What is needed:
As you print the data below, keep every line exactly as it is and leave the images behind.
Data for the task Start Marker
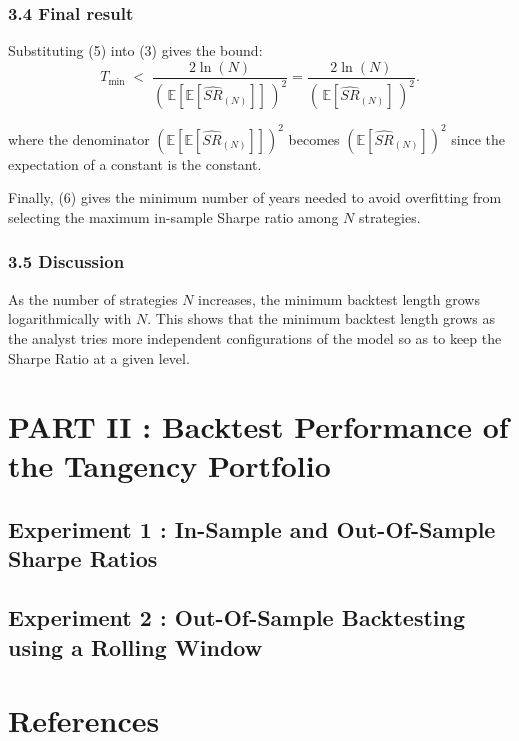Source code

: \documentclass[
  12pt,
]{article}
\begin{document}
\subsubsection{3.4 Final result}\label{final-result}

Substituting (5) into (3) gives the bound:\[
T_{\min} \;<\; \frac{2\ln(N)}{(\,\mathbb{E}[\mathbb{E}[\widehat{SR}_{(N)}]]\,)^2}=\frac{2\ln(N)}{(\,\mathbb{E}[\widehat{SR}_{(N)}]\,)^2}. \tag{6}
\]

where the denominator \((\mathbb{E}[\mathbb{E}[\widehat{SR}_{(N)}]])^2\)
becomes \((\mathbb{ E}[\widehat{SR}_{(N)}])^2\) since the expectation of
a constant is the constant.

Finally, (6) gives the minimum number of years needed to avoid
overfitting from selecting the maximum in-sample Sharpe ratio among
\(N\) strategies.

\subsubsection{3.5 Discussion}\label{discussion}

As the number of strategies \(N\) increases, the minimum backtest length
grows logarithmically with \(N\). This shows that the minimum backtest
length grows as the analyst tries more independent configurations of the
model so as to keep the Sharpe Ratio at a given level.

\section{PART II : Backtest Performance of the Tangency
Portfolio}\label{part-ii-backtest-performance-of-the-tangency-portfolio}

\subsection{Experiment 1 : In-Sample and Out-Of-Sample Sharpe
Ratios}\label{experiment-1-in-sample-and-out-of-sample-sharpe-ratios}

\subsection{Experiment 2 : Out-Of-Sample Backtesting using a Rolling
Window}\label{experiment-2-out-of-sample-backtesting-using-a-rolling-window}

\newpage

\section{References}\label{references}
\end{document}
Data for the task End Marker
Exercise solution:
Source code

: \documentclass[
  12pt,
]{article}
\begin{document}
\subsubsection{3.4 Final result}\label{final-result}

Substituting (5) into (3) gives the bound:\[
T_{\min} \;<\; \frac{2\ln(N)}{(\,\mathbb{E}[\mathbb{E}[\widehat{SR}_{(N)}]]\,)^2}=\frac{2\ln(N)}{(\,\mathbb{E}[\widehat{SR}_{(N)}]\,)^2}. \tag{6}
\]

where the denominator \((\mathbb{E}[\mathbb{E}[\widehat{SR}_{(N)}]])^2\)
becomes \((\mathbb{ E}[\widehat{SR}_{(N)}])^2\) since the expectation of
a constant is the constant.

Finally, (6) gives the minimum number of years needed to avoid
overfitting from selecting the maximum in-sample Sharpe ratio among
\(N\) strategies.

\subsubsection{3.5 Discussion}\label{discussion}

As the number of strategies \(N\) increases, the minimum backtest length
grows logarithmically with \(N\). This shows that the minimum backtest
length grows as the analyst tries more independent configurations of the
model so as to keep the Sharpe Ratio at a given level.

\section{PART II : Backtest Performance of the Tangency
Portfolio}\label{part-ii-backtest-performance-of-the-tangency-portfolio}

\subsection{Experiment 1 : In-Sample and Out-Of-Sample Sharpe
Ratios}\label{experiment-1-in-sample-and-out-of-sample-sharpe-ratios}

\subsection{Experiment 2 : Out-Of-Sample Backtesting using a Rolling
Window}\label{experiment-2-out-of-sample-backtesting-using-a-rolling-window}

\newpage

\section{References}\label{references}
\end{document}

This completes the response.